Machine Learning for Programming (Seminar)

Quick Facts

Lecturer Prof. Dr. Michael Pradel
Course type Seminar
Kick-off meeting Monday, Oct 15, 9:50-11:30
TUCaN ID 20-00-1046-se
Piazza Course page


This seminar is about recent research on improving software and increasing developer productivity by using machine learning, including deep learning. We will discuss research papers that present novel techniques for improving software reliability and security, such as program analyses to detect bugs, to complete partial code, or to de-obfuscate code, based on machine learning models of code.

After an initial kick-off meeting, where each student is assigned a research paper, students work individually on a term paper that summarizes the research paper. Each student will have a mentor that is available for individual meetings. In the final weeks of the semester, we'll have a half- or full-day meeting, where each student gives a talk on the research paper.


When What Where
Oct 15, 9:50-11:30 Kick-off meeting (mandatory for all participants)
Slides: Organization and topics, DeepBugs
S4|14, Room 3.1.01
Oct 16 to Jan 13 Individual work and meetings with mentor ---
Jan 14 to 18 (exact time TBD) Presentations and deadline for term paper TBD


The following research papers are available for discussion. After the kick-off meeting, each student gets assigned one paper.

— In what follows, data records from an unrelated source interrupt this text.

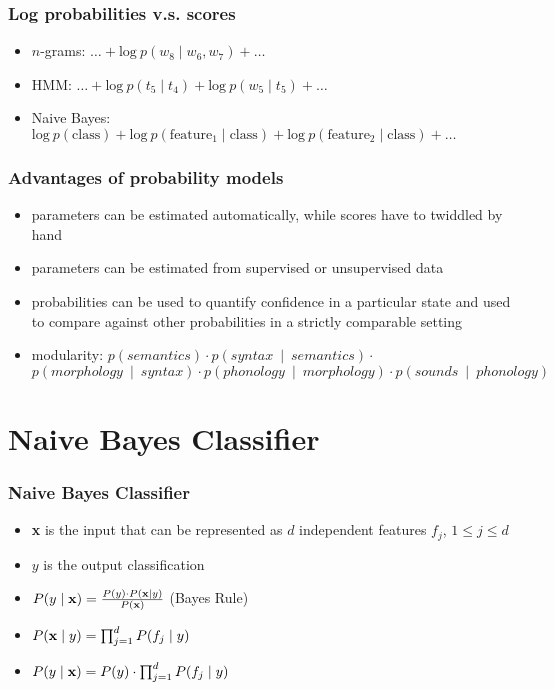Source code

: \begin{frame}
\frametitle{Log probabilities v.s. scores}
\begin{itemize}[<+->]
\item $n$-grams: $\ldots + \textrm{log}\ p(w_8 \mid w_6, w_7) + \ldots$
\item HMM: $\ldots + \textrm{log}\ p(t_5 \mid t_4) + \textrm{log}\ p(w_5 \mid t_5) + \ldots$
\item Naive Bayes: $\textrm{log}\ p(\textrm{class}) +
  \textrm{log}\ p(\textrm{feature}_1 \mid \textrm{class}) + \textrm{log}\ p(\textrm{feature}_2
  \mid \textrm{class}) + \ldots$
\end{itemize}
\end{frame}

\begin{frame}
\frametitle{Advantages of probability models}
\begin{itemize}[<+->]
\item parameters can be estimated automatically, while scores have to
  twiddled by hand
\item parameters can be estimated from supervised or unsupervised data
\item probabilities can be used to quantify confidence in a particular
  state and used to compare against other probabilities in a strictly
  comparable setting
\item modularity: $p(semantics) \cdot p(syntax~\mid~semantics) \cdot$  \\
$p(morphology~\mid~syntax) \cdot p(phonology~\mid~morphology) \cdot p(sounds~\mid~phonology)$
\end{itemize}
\end{frame}


\section{Naive Bayes Classifier}
\frame{\tableofcontents[currentsection]}

\begin{frame}
\frametitle{Naive Bayes Classifier}
\begin{itemize}[<+->]
\item \textbf{x} is the input that can be represented as $d$ independent features $f_j$, $1 \leq j \leq d$
\item $y$ is the output classification
\item $P(y \mid {\bf x}) = \frac{P(y) \cdot P({\bf x} \mid y)}{P({\bf x})}$ (Bayes Rule)
\item $P({\bf x} \mid y) = \prod_{j=1}^{d} P(f_j  \mid y)$
\item $P(y \mid {\bf x}) = P(y) \cdot  \prod_{j=1}^{d} P(f_j  \mid y)$
\end{itemize}
\end{frame}


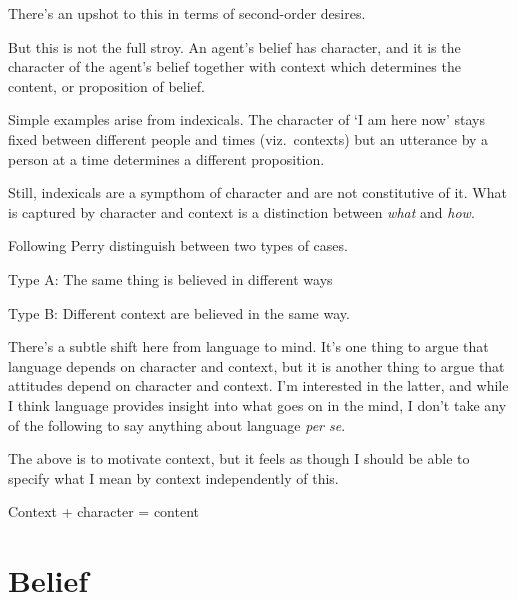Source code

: \documentclass[10pt]{article}
\begin{document}
There's an upshot to this in terms of second-order desires.





But this is not the full stroy.
An agent's belief has character, and it is the character of the agent's belief together with context which determines the content, or proposition of belief.

Simple examples arise from indexicals.
The character of `I am here now' stays fixed between different people and times (viz.\ contexts) but an utterance by a person at a time determines a different proposition.

Still, indexicals are a sympthom of character and are not constitutive of it.
What is captured by character and context is a distinction between \emph{what} and \emph{how}.

Following Perry distinguish between two types of cases.

Type A: The same thing is believed in different ways

Type B: Different context are believed in the same way.

There's a subtle shift here from language to mind.
It's one thing to argue that language depends on character and context, but it is another thing to argue that attitudes depend on character and context.
I'm interested in the latter, and while I think language provides insight into what goes on in the mind, I don't take any of the following to say anything about language \emph{per se}.

The above is to motivate context, but it feels as though I should be able to specify what I mean by context independently of this.



Context + character = content


\section{Belief}
\label{sec:belief}
\end{document}
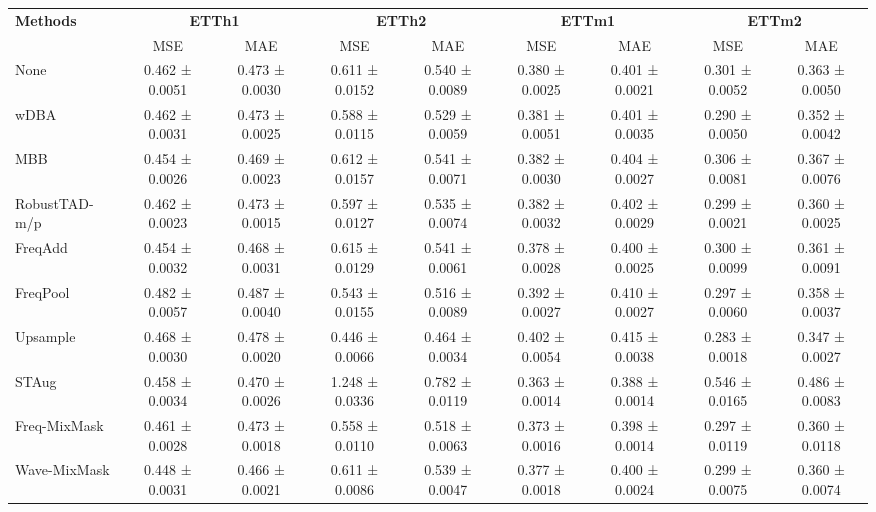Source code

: \begin{table}[h!]
\centering
\vspace{0.2cm}
\renewcommand{\arraystretch}{1.3}
\begin{adjustbox}{max width=\textwidth}
\begin{tabular}{l|cc|cc|cc|cc}
    \toprule
    \textbf{Methods} & \multicolumn{2}{c|}{\textbf{ETTh1}} & \multicolumn{2}{c|}{\textbf{ETTh2}} & \multicolumn{2}{c|}{\textbf{ETTm1}} & \multicolumn{2}{c}{\textbf{ETTm2}} \\
    & MSE & MAE & MSE & MAE & MSE & MAE & MSE & MAE \\
    \midrule
    None          & 0.462 ± 0.0051 & 0.473 ± 0.0030 & 0.611 ± 0.0152 & 0.540 ± 0.0089 & 0.380 ± 0.0025 & 0.401 ± 0.0021 & 0.301 ± 0.0052 & 0.363 ± 0.0050 \\
    wDBA           & 0.462 ± 0.0031 & 0.473 ± 0.0025 & 0.588 ± 0.0115 & 0.529 ± 0.0059 & 0.381 ± 0.0051 & 0.401 ± 0.0035 & 0.290 ± 0.0050 & 0.352 ± 0.0042  \\
        MBB           & 0.454 ± 0.0026 & 0.469 ± 0.0023 & 0.612 ± 0.0157 & 0.541 ± 0.0071 & 0.382 ± 0.0030 & 0.404 ± 0.0027 & 0.306 ± 0.0081 & 0.367 ± 0.0076  \\
        RobustTAD-m/p   & 0.462 ± 0.0023 & 0.473 ± 0.0015 & 0.597 ± 0.0127 & 0.535 ± 0.0074 & 0.382 ± 0.0032 & 0.402 ± 0.0029 & 0.299 ± 0.0021 & 0.360 ± 0.0025 \\
        FreqAdd       & 0.454 ± 0.0032 & 0.468 ± 0.0031 & 0.615 ± 0.0129 & 0.541 ± 0.0061 & 0.378 ± 0.0028 & 0.400 ± 0.0025 & 0.300 ± 0.0099 & 0.361 ± 0.0091 \\
        FreqPool      & 0.482 ± 0.0057 & 0.487 ± 0.0040 & 0.543 ± 0.0155 & 0.516 ± 0.0089 & 0.392 ± 0.0027 & 0.410 ± 0.0027 & 0.297 ± 0.0060 & 0.358 ± 0.0037  \\
        Upsample      & 0.468 ± 0.0030 & 0.478 ± 0.0020 & \cellcolor{secondcolor}0.446 ± 0.0066 & \cellcolor{secondcolor}0.464 ± 0.0034 & 0.402 ± 0.0054 & 0.415 ± 0.0038 & \cellcolor{secondcolor}0.283 ± 0.0018 & \cellcolor{secondcolor}0.347 ± 0.0027  \\
        STAug         & 0.458 ± 0.0034 & 0.470 ± 0.0026 & 1.248 ± 0.0336 & 0.782 ± 0.0119 & \cellcolor{secondcolor}0.363 ± 0.0014 & \cellcolor{secondcolor}0.388 ± 0.0014 & 0.546 ± 0.0165 & 0.486 ± 0.0083  \\
        Freq-MixMask  & 0.461 ± 0.0028 & 0.473 ± 0.0018 & 0.558 ± 0.0110 & 0.518 ± 0.0063 & 0.373 ± 0.0016 & 0.398 ± 0.0014 & 0.297 ± 0.0119 & 0.360 ± 0.0118  \\
        Wave-MixMask  & \cellcolor{secondcolor}0.448 ± 0.0031 & 0.466 ± 0.0021 & 0.611 ± 0.0086 & 0.539 ± 0.0047 & 0.377 ± 0.0018 & 0.400 ± 0.0024 & 0.299 ± 0.0075 & 0.360 ± 0.0074  \\

\end{tabular}
\end{adjustbox}
\end{table}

[1] Wojciech Zaremba and Ilya Sutskever. Learning to execute. CoRR, abs/1410.4615, 2014.
[2] Veselin Raychev, Martin T. Vechev, and Andreas Krause. Predicting program properties from "big code". In POPL, pages 111--124, 2015.
[3] Martin White, Michele Tufano, Christopher Vendome, and Denys Poshyvanyk. Deep learning code fragments for code clone detection. In ASE, pages 87--98, 2016.
[4] Song Wang, Taiyue Liu, and Lin Tan. Automatically learning semantic features for defect prediction. In ICSE, pages 297--308, 2016.
[5] Pavol Bielik, Veselin Raychev, and Martin T. Vechev. PHOG: probabilistic model for code. In ICML, pages 2933--2942, 2016.
[6] Sahil Bhatia and Rishabh Singh. Automated correction for syntax errors in programming assignments using recurrent neural networks. CoRR, abs/1603.06129, 2016.
[7] Miltiadis Allamanis, Hao Peng, and Charles A. Sutton. A convolutional attention network for extreme summarization of source code. In ICML, pages 2091--2100, 2016.
[8] Xiaodong Gu, Hongyu Zhang, Dongmei Zhang, and Sunghun Kim. Deep API learning. In FSE, pages 631--642, 2016.
[9] Xiaojun Xu, Chang Liu, Qian Feng, Heng Yin, Le Song, and Dawn Song. Neural network-based graph embedding for cross-platform binary code similarity detection. In CCS, pages 363--376, 2017.
[10] Ke Wang, Rishabh Singh, and Zhendong Su. Dynamic neural program embedding for program repair. CoRR, abs/1711.07163, 2017.
[11] Rahul Gupta, Soham Pal, Aditya Kanade, and Shirish Shevade. Deepfix: Fixing common C language errors by deep learning. In AAAI, 2017.
[12] Chris Cummins, Pavlos Petoumenos, Zheng Wang, and Hugh Leather. Synthesizing benchmarks for predictive modeling. In CGO, pages 86--99, 2017.
[13] Miltiadis Allamanis, Marc Brockschmidt, and Mahmoud Khademi. Learning to represent programs with graphs. CoRR, abs/1711.00740, 2017.
[14] Yujia Li, Oriol Vinyals, Chris Dyer, Razvan Pascanu, and Peter Battaglia. Learning deep generative models of graphs. arXiv:1803.03324, 2018.
[15] Xiaodong Gu, Hongyu Zhang, and Sunghun Kim. Deep code search. In ICSE, 2018.
[16] Daniel DeFreez, Aditya V. Thakur, and Cindy Rubio-González. Path-based function embedding and its application to specification mining. CoRR, abs/1802.07779, 2018.
[17] M. Brockschmidt, M. Allamanis, A. L. Gaunt, and O. Polozov. Generative Code Modeling with Graphs. ArXiv e-prints, 2018.
[18] Uri Alon, Meital Zilberstein, Omer Levy, and Eran Yahav. code2vec: Learning distributed representations of code. CoRR, arXiv:1803.09473, 2018.
[19] Uri Alon, Meital Zilberstein, Omer Levy, and Eran Yahav. A general path-based representation for predicting program properties. In PLDI, 2018.

Template for Term Paper

Please use this LaTeX template for writing your term paper. The page limit is six pages (strict).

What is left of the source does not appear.